I'm sure this has been asked before, but the only place I can find is
this Stack Overflow question, and I'm pretty sure that is out of date. I know I can get it to work much more simply by just setting FIRESTORE_EMULATOR_HOST=localhost:8080 and then initializing with a credentials file, like:
import firebase_admin
from firebase_admin import auth
from firebase_admin import credentials
from firebase_admin import firestore
cred = credentials.Certificate('firebase-adminsdk.json')
firebase_admin.initialize_app(cred)
db = firestore.client()
(I'm happy to add a new answer there when I understand the issue better).
What I don't like about the above is that I need an admin credentials file to make it work. I wouldn't want to check such a thing into GitHub, for example, so anyone who checks out my code and wants to run tests needs to get the credentials file some other way, and I have to set up my CI environment to have the credentials somehow. These aren't unsolvable problems, but I don't think it should be necessary, because I've used the Firestore emulator from Node.js before, and it didn't need secret credentials. A user can just check out the code, install the dependencies, and run the tests.
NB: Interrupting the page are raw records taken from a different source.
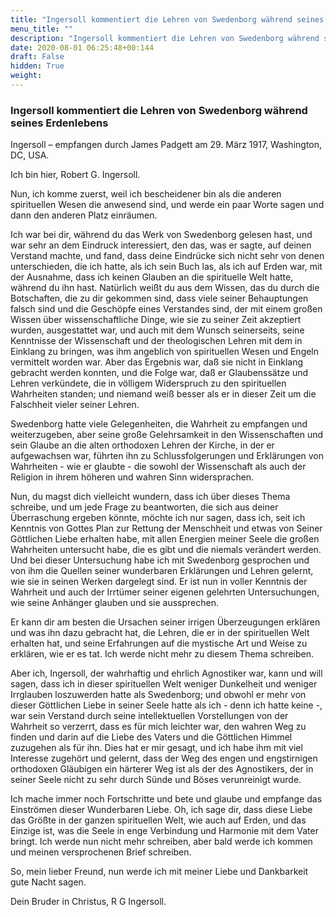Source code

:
 ```yaml
---
title: "Ingersoll kommentiert die Lehren von Swedenborg während seines Erdenlebens"
menu_title: ""
description: "Ingersoll kommentiert die Lehren von Swedenborg während seines Erdenlebens"
date: 2020-08-01 06:25:48+00:144
draft: False
hidden: True
weight:
---
```

### Ingersoll kommentiert die Lehren von Swedenborg während seines Erdenlebens

Ingersoll – empfangen durch James Padgett am 29. März 1917, Washington, DC, USA.

Ich bin hier, Robert G. Ingersoll.

Nun, ich komme zuerst, weil ich bescheidener bin als die anderen spirituellen Wesen die anwesend sind, und werde ein paar Worte sagen und dann den anderen Platz einräumen.

Ich war bei dir, während du das Werk von Swedenborg gelesen hast, und war sehr an dem Eindruck interessiert, den das, was er sagte, auf deinen Verstand machte, und fand, dass deine Eindrücke sich nicht sehr von denen unterschieden, die ich hatte, als ich sein Buch las, als ich auf Erden war, mit der Ausnahme, dass ich keinen Glauben an die spirituelle Welt hatte, während du ihn hast. Natürlich weißt du aus dem Wissen, das du durch die Botschaften, die zu dir gekommen sind, dass viele seiner Behauptungen falsch sind und die Geschöpfe eines Verstandes sind, der mit einem großen Wissen über wissenschaftliche Dinge, wie sie zu seiner Zeit akzeptiert wurden, ausgestattet war, und auch mit dem Wunsch seinerseits, seine Kenntnisse der Wissenschaft und der theologischen Lehren mit dem in Einklang zu bringen, was ihm angeblich von spirituellen Wesen und Engeln vermittelt worden war. Aber das Ergebnis war, daß sie nicht in Einklang gebracht werden konnten, und die Folge war, daß er Glaubenssätze und Lehren verkündete, die in völligem Widerspruch zu den spirituellen Wahrheiten standen; und niemand weiß besser als er in dieser Zeit um die Falschheit vieler seiner Lehren.

Swedenborg hatte viele Gelegenheiten, die Wahrheit zu empfangen und weiterzugeben, aber seine große Gelehrsamkeit in den Wissenschaften und sein Glaube an die alten orthodoxen Lehren der Kirche, in der er aufgewachsen war, führten ihn zu Schlussfolgerungen und Erklärungen von Wahrheiten - wie er glaubte - die sowohl der Wissenschaft als auch der Religion in ihrem höheren und wahren Sinn widersprachen.

Nun, du magst dich vielleicht wundern, dass ich über dieses Thema schreibe, und um jede Frage zu beantworten, die sich aus deiner Überraschung ergeben könnte, möchte ich nur sagen, dass ich, seit ich Kenntnis von Gottes Plan zur Rettung der Menschheit und etwas von Seiner Göttlichen Liebe erhalten habe, mit allen Energien meiner Seele die großen Wahrheiten untersucht habe, die es gibt und die niemals verändert werden. Und bei dieser Untersuchung habe ich mit Swedenborg gesprochen und von ihm die Quellen seiner wunderbaren Erklärungen und Lehren gelernt, wie sie in seinen Werken dargelegt sind. Er ist nun in voller Kenntnis der Wahrheit und auch der Irrtümer seiner eigenen gelehrten Untersuchungen, wie seine Anhänger glauben und sie aussprechen.

Er kann dir am besten die Ursachen seiner irrigen Überzeugungen erklären und was ihn dazu gebracht hat, die Lehren, die er in der spirituellen Welt erhalten hat, und seine Erfahrungen auf die mystische Art und Weise zu erklären, wie er es tat. Ich werde nicht mehr zu diesem Thema schreiben.

Aber ich, Ingersoll, der wahrhaftig und ehrlich Agnostiker war, kann und will sagen, dass ich in dieser spirituellen Welt weniger Dunkelheit und weniger Irrglauben loszuwerden hatte als Swedenborg; und obwohl er mehr von dieser Göttlichen Liebe in seiner Seele hatte als ich - denn ich hatte keine -, war sein Verstand durch seine intellektuellen Vorstellungen von der Wahrheit so verzerrt, dass es für mich leichter war, den wahren Weg zu finden und darin auf die Liebe des Vaters und die Göttlichen Himmel zuzugehen als für ihn. Dies hat er mir gesagt, und ich habe ihm mit viel Interesse zugehört und gelernt, dass der Weg des engen und engstirnigen orthodoxen Gläubigen ein härterer Weg ist als der des Agnostikers, der in seiner Seele nicht zu sehr durch Sünde und Böses verunreinigt wurde.

Ich mache immer noch Fortschritte und bete und glaube und empfange das Einströmen dieser Wunderbaren Liebe. Oh, ich sage dir, dass diese Liebe das Größte in der ganzen spirituellen Welt, wie auch auf Erden, und das Einzige ist, was die Seele in enge Verbindung und Harmonie mit dem Vater bringt. Ich werde nun nicht mehr schreiben, aber bald werde ich kommen und meinen versprochenen Brief schreiben.

So, mein lieber Freund, nun werde ich mit meiner Liebe und Dankbarkeit gute Nacht sagen.

Dein Bruder in Christus, R G Ingersoll.
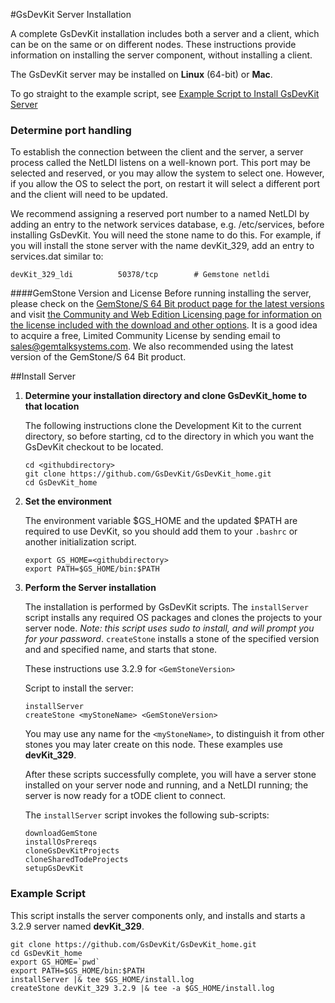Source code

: #GsDevKit Server Installation

A complete GsDevKit installation includes both a server and a client, which can be on the same or on different nodes.  These instructions provide information on installing the server component, without installing a client. 

The GsDevKit server  may be installed on **Linux** (64-bit) or **Mac**.  

To go straight to the example script, see [Example Script to Install GsDevKit Server](#example-script) 

### Determine port handling

To establish the connection between the client and the server, a server process called the NetLDI listens on a well-known port.  This port may be selected and reserved, or you may allow the system to select one.  However, if you allow the OS to select the port, on restart it will select a different port and the client will need to be updated. 

We recommend assigning a reserved port number to a named NetLDI by adding an entry to the network services database, e.g.  /etc/services, before installing GsDevKit. You will need the stone name to do this. For example, if you will install the stone server with the name devKit_329, add an entry to services.dat similar to:

```
devKit_329_ldi          50378/tcp        # Gemstone netldi
```

####GemStone Version and License
Before running installing the server, please check on the [GemStone/S 64 Bit product page for the latest versions][2] and visit [the Community and Web Edition Licensing page for information on the license included with the download and other options][3]. It is a good idea to acquire a free, Limited Community License by sending email to sales@gemtalksystems.com. We also recommended using the latest version of the GemStone/S 64 Bit product. 

##Install Server

1. **Determine your installation directory and clone GsDevKit_home to that location**

   The following instructions clone the Development Kit to the current directory, so before starting, cd to the directory in which you want the GsDevKit checkout to be located.

   ```
   cd <githubdirectory>
   git clone https://github.com/GsDevKit/GsDevKit_home.git
   cd GsDevKit_home
   ```

3. **Set the environment**

   The environment variable $GS_HOME and the updated $PATH are required to use DevKit, so you should add them to your `.bashrc` or another initialization script.
   ```
   export GS_HOME=<githubdirectory>
   export PATH=$GS_HOME/bin:$PATH
   ```

4. **Perform the Server installation**
   
    The installation is performed by GsDevKit scripts.  The ```installServer``` script installs any required OS packages and clones the projects to your server node. *Note: this script uses sudo to install, and will prompt you for your password*. ```createStone``` installs a stone of the specified version and and specified name, and starts that stone.  

   These instructions use 3.2.9 for `<GemStoneVersion>`
   
   Script to install the server:
   ```
   installServer
   createStone <myStoneName> <GemStoneVersion>
   ```

   You may use any name for the `<myStoneName>`, to distinguish it from other stones you may later create on this node. These examples use **devKit_329**.  

   After these scripts successfully complete, you will have a server stone installed on your server node and running, and a NetLDI running; the server is now ready for a tODE client to connect.
   
   The ```installServer``` script invokes the following sub-scripts:
   ```
   downloadGemStone
   installOsPrereqs
   cloneGsDevKitProjects 
   cloneSharedTodeProjects
   setupGsDevKit 
   ```

### Example Script

This script installs the server components only, and installs and starts a 3.2.9 server named **devKit_329**.   

```
git clone https://github.com/GsDevKit/GsDevKit_home.git
cd GsDevKit_home
export GS_HOME=`pwd`
export PATH=$GS_HOME/bin:$PATH
installServer |& tee $GS_HOME/install.log
createStone devKit_329 3.2.9 |& tee -a $GS_HOME/install.log
```

[2]: https://gemtalksystems.com/products/gs64/
[3]: https://gemtalksystems.com/licensing/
I think what I should be able to do is just set FIRESTORE_EMULATOR_HOST=localhost:8080 and then initialize Firebase in a fairly normal way, i.e. something like
import firebase_admin
from firebase_admin import auth
from firebase_admin import credentials
from firebase_admin import firestore
# Use the application default credentials
cred = credentials.ApplicationDefault()
firebase_admin.initialize_app(
cred,
{
'projectId': 'my_project_id',
},
)
db = firestore.client()
Or maybe even leave out the initialize_app call if I don't need any Firebase functionality other than Firestore, i.e.,
from firebase_admin import firestore
db = firestore.client() # Or should it be firestore.Client() ?
When I try any of the above, though, I get errors saying it can't determine the default credentials (in the first case), or there is no default Firebase instance (in the second).
Is this posslble? It seems like it should be.